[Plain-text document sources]
******
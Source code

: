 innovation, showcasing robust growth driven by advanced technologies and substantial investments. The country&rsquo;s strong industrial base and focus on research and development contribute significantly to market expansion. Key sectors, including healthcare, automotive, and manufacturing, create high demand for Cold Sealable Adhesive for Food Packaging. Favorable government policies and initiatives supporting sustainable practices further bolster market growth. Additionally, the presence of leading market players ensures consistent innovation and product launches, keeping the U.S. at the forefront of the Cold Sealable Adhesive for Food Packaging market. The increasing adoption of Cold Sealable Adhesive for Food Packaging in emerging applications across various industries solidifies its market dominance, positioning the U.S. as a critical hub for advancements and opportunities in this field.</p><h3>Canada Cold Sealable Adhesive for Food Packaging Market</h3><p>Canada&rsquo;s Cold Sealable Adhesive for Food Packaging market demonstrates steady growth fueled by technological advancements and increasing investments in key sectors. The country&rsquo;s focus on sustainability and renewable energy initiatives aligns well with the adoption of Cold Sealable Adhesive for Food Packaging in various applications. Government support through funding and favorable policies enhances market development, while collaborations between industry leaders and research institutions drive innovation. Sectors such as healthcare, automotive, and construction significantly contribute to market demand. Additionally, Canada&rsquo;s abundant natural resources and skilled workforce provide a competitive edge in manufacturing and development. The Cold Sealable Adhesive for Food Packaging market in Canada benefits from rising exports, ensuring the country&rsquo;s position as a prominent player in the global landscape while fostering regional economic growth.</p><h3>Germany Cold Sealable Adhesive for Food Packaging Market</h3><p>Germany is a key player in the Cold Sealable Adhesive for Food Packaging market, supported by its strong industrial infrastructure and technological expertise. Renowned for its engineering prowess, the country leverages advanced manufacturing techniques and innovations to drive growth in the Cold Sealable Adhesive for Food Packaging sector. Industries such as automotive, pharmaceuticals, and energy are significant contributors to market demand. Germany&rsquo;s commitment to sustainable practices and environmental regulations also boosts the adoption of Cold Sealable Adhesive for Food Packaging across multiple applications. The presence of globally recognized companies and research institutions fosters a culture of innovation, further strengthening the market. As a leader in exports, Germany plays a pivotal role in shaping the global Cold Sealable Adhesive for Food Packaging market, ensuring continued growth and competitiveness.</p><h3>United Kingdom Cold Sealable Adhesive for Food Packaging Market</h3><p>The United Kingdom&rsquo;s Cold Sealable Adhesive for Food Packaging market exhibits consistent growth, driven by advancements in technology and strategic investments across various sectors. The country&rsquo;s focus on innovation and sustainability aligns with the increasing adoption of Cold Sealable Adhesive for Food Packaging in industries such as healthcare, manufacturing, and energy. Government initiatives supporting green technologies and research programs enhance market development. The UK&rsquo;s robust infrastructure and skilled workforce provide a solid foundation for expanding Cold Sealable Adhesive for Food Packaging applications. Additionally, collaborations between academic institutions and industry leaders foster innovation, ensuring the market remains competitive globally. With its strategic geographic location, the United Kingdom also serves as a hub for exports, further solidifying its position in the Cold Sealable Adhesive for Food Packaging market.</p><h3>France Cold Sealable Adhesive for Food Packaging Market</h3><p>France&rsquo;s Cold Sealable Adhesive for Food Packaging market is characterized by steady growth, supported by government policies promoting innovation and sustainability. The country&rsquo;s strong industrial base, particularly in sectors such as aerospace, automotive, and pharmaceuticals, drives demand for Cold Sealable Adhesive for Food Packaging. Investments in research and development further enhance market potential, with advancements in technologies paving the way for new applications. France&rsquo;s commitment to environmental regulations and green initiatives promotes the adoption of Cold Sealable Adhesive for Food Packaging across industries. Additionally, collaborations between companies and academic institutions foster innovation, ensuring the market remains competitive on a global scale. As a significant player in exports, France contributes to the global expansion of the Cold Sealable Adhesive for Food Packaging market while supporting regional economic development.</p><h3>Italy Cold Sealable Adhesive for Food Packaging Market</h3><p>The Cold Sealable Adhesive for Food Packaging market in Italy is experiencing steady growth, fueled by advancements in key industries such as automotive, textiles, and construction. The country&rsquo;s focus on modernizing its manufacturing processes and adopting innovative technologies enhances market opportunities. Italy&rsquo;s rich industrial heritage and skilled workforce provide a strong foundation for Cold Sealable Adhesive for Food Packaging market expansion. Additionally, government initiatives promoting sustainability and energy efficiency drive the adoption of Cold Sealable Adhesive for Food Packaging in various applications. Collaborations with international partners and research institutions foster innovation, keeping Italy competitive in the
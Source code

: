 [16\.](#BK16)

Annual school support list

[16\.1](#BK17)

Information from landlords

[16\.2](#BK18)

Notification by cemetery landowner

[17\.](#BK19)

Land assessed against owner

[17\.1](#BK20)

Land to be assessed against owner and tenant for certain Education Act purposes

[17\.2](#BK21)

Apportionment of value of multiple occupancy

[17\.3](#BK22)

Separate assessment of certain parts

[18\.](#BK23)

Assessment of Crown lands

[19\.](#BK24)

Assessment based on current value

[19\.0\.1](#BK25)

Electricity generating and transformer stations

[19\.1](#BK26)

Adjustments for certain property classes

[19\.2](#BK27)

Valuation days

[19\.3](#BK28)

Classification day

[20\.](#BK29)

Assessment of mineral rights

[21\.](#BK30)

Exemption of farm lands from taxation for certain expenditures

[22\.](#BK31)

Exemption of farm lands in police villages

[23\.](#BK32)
******
→ **DIRECTIONS FOR THIS TASK**
Scan the entries above for the word "farm", then copy every line in which it occurs.

→ **YOUR SOLUTION**
Exemption of farm lands from taxation for certain expenditures
Exemption of farm lands in police villages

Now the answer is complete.